---------- Material shown

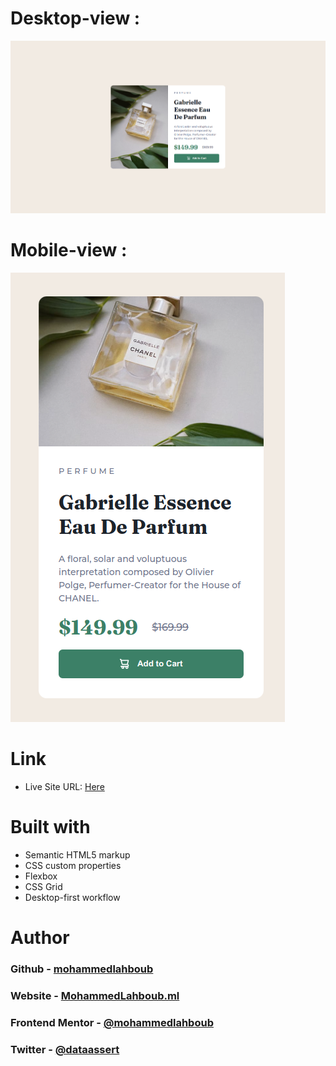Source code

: # Desktop-view :
![](./screenshot-d.jpg)


# Mobile-view :

![](./screenshot-m.jpg)


# Link

- Live Site URL: [Here](https://mohammedlahboub.github.io/Product-preview-card-component/)


# Built with

- Semantic HTML5 markup
- CSS custom properties
- Flexbox
- CSS Grid
- Desktop-first workflow

# Author
### Github - [mohammedlahboub](https://github.com/mohammedlahboub)
### Website - [MohammedLahboub.ml](https://mohammedlahboub.ml)
### Frontend Mentor - [@mohammedlahboub](https://www.frontendmentor.io/profile/mohammedlahboub)
### Twitter - [@dataassert](https://www.twitter.com/dataassert)
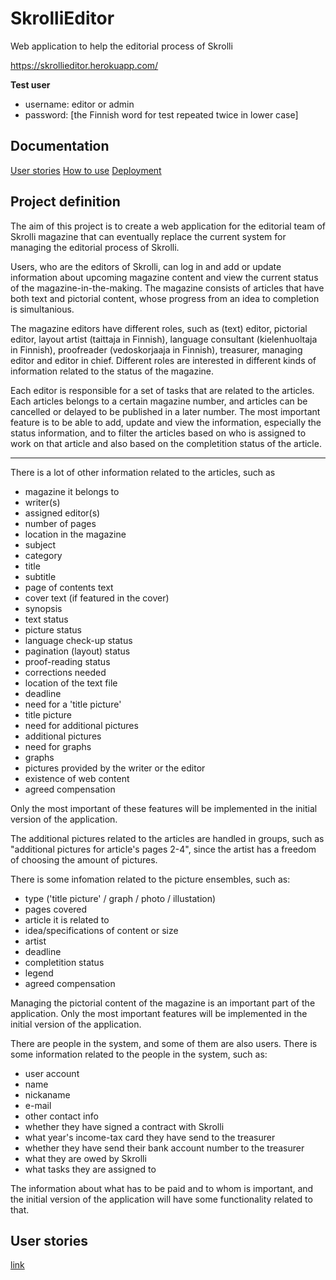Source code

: # SkrolliEditor

Web application to help the editorial process of Skrolli

https://skrollieditor.herokuapp.com/

**Test user**
* username: editor or admin
* password: [the Finnish word for test repeated twice in lower case]

## Documentation

[User stories](/documentation/UserStories.md)
[How to use](/documentation/HowToUse.md)
[Deployment](/documentation/Deployment.md)

## Project definition

The aim of this project is to create a web application for the editorial team of Skrolli magazine that can eventually replace the current system for managing the editorial process of Skrolli.

Users, who are the editors of Skrolli, can log in and add or update information about upcoming magazine content and view the current status of the magazine-in-the-making. The magazine consists of articles that have both text and pictorial content, whose progress from an idea to completion is simultanious.

The magazine editors have different roles, such as (text) editor, pictorial editor, layout artist (taittaja in Finnish), language consultant (kielenhuoltaja in Finnish), proofreader (vedoskorjaaja in Finnish), treasurer, managing editor and editor in chief. Different roles are interested in different kinds of information related to the status of the magazine.

Each editor is responsible for a set of tasks that are related to the articles. Each articles belongs to a certain magazine number, and articles can be cancelled or delayed to be published in a later number. The most important feature is to be able to add, update and view the information, especially the status information, and to filter the articles based on who is assigned to work on that article and also based on the completition status of the article.

------

There is a lot of other information related to the articles, such as

* magazine it belongs to
* writer(s)
* assigned editor(s)
* number of pages
* location in the magazine
* subject
* category
* title
* subtitle
* page of contents text
* cover text (if featured in the cover)
* synopsis
* text status
* picture status
* language check-up status
* pagination (layout) status
* proof-reading status
* corrections needed
* location of the text file
* deadline
* need for a 'title picture'
* title picture
* need for additional pictures
* additional pictures
* need for graphs
* graphs
* pictures provided by the writer or the editor
* existence of web content
* agreed compensation

Only the most important of these features will be implemented in the initial version of the application.

The additional pictures related to the articles are handled in groups, such as "additional pictures for article's pages 2-4", since the artist has a freedom of choosing the amount of pictures.

There is some infomation related to the picture ensembles, such as:

* type ('title picture' / graph / photo / illustation)
* pages covered
* article it is related to
* idea/specifications of content or size
* artist
* deadline
* completition status
* legend
* agreed compensation

Managing the pictorial content of the magazine is an important part of the application. Only the most important features will be implemented in the initial version of the application.

There are people in the system, and some of them are also users. There is some information related to the people in the system, such as:

* user account
* name
* nickaname
* e-mail
* other contact info
* whether they have signed a contract with Skrolli
* what year's income-tax card they have send to the treasurer
* whether they have send their bank account number to the treasurer
* what they are owed by Skrolli
* what tasks they are assigned to

The information about what has to be paid and to whom is important, and the initial version of the application will have some functionality related to that.


## User stories

[link](/documentation/UserStories.md)

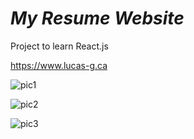 # ***My Resume Website***

Project to learn React.js

https://www.lucas-g.ca


![pic1](https://github.com/Loux14/Notion-Page/assets/122696881/6d29285b-cad9-47b9-b087-38fd4cb7e0a4)


![pic2](https://github.com/Loux14/Notion-Page/assets/122696881/4aee5d2f-b2d7-4aa2-bd02-217202caf670)



![pic3](https://github.com/Loux14/Notion-Page/assets/122696881/96e041af-459a-4195-bfb5-f884062ef5d7)
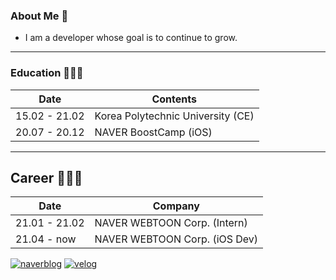 ### About Me 👋

- I am a developer whose goal is to continue to grow.

---- 

### Education 👨🏻‍🎓
| Date        | Contents |
| --------    | -------- |
| 15.02 - 21.02 | Korea Polytechnic University (CE) |
| 20.07 - 20.12 | NAVER BoostCamp (iOS) | 

----

## Career 🧑🏻‍💻
| Date        | Company |
| --------    | -------- |
| 21.01 - 21.02 | NAVER WEBTOON Corp. (Intern)  |
| 21.04 - now | NAVER WEBTOON Corp. (iOS Dev) |

[![naverblog](https://img.shields.io/badge/Naver_Blog-badge?style=flat&logo=Blogger&logoColor=white)](http://blog.naver.com/tksrl0379)
[![velog](https://img.shields.io/badge/Velog-blue?style=flat&logo=Blogger&logoColor=white)](https://velog.io/@tksrl0379)

<!--
**tksrl0379/tksrl0379** is a ✨ _special_ ✨ repository because its `README.md` (this file) appears on your GitHub profile.

Here are some ideas to get you started:

- 🔭 I’m currently working on ...
- 🌱 I’m currently learning ...
- 👯 I’m looking to collaborate on ...
- 🤔 I’m looking for help with ...
- 💬 Ask me about ...
- 📫 How to reach me: ...
- 😄 Pronouns: ...
- ⚡ Fun fact: ...
-->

--------------------

__Exercise description__. Only lines containing "will" belong in the answer; copy every such line from the records.

__Response below__.
Only the most important of these features will be implemented in the initial version of the application.
Managing the pictorial content of the magazine is an important part of the application. Only the most important features will be implemented in the initial version of the application.
The information about what has to be paid and to whom is important, and the initial version of the application will have some functionality related to that.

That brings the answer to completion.